Did you play any of those early role-playing-type computer games? My high school friend Minda had a wizard-themed one. Through text and simple line drawings of passages, rooms, stairs, and doorways we would navigate characters through a maze and conquer goblins, or whatever.
Navigating the halls of the middle school near the mall reminds me of our early struggles to get oriented in that game. There are no windows. The vistas all seem as alike as amber lines on a tiny black screen. “I know I’ve seen these stairs before, but is that good or bad? Am I headed towards the teachers’ lounge or that dead end that I keep choosing?”
The building wants to communicate to me, with its halls tiled different colors, and letters and numbers prominently painted above the tile.
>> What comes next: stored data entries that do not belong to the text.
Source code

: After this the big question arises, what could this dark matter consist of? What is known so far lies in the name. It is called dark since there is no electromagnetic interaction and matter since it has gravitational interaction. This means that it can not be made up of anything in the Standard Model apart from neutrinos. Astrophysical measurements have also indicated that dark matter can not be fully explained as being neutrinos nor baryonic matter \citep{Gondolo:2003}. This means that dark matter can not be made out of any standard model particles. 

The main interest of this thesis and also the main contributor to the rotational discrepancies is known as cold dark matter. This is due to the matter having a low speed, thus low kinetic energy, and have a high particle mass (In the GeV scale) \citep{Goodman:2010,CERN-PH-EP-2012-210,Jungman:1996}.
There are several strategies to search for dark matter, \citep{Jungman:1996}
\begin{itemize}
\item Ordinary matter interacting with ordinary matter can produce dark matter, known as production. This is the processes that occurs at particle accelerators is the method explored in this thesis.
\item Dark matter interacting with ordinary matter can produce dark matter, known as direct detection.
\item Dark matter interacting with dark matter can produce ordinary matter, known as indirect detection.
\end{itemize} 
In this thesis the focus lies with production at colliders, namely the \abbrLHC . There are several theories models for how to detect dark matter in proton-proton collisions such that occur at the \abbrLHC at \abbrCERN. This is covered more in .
Yet somehow the muted tones and identical cross halls all read the same to me.
Speaking of reading, a learned friend loaned me The Gospel According to The Simpsons. I believe I read an excerpt or summary on the web. Author Mark Pinsky argues that we see the Simpson family in church and using their faith to get through problems much, much more often than pretty much any other TV characters. As I read, I have been surprised and delighted to find that even when I know the line, the scene that must be coming, I chuckle at old favorites, like pork-and-mayo laden sandwich at Izzy’s Deli named for Krsuty. Take a look at it sometime.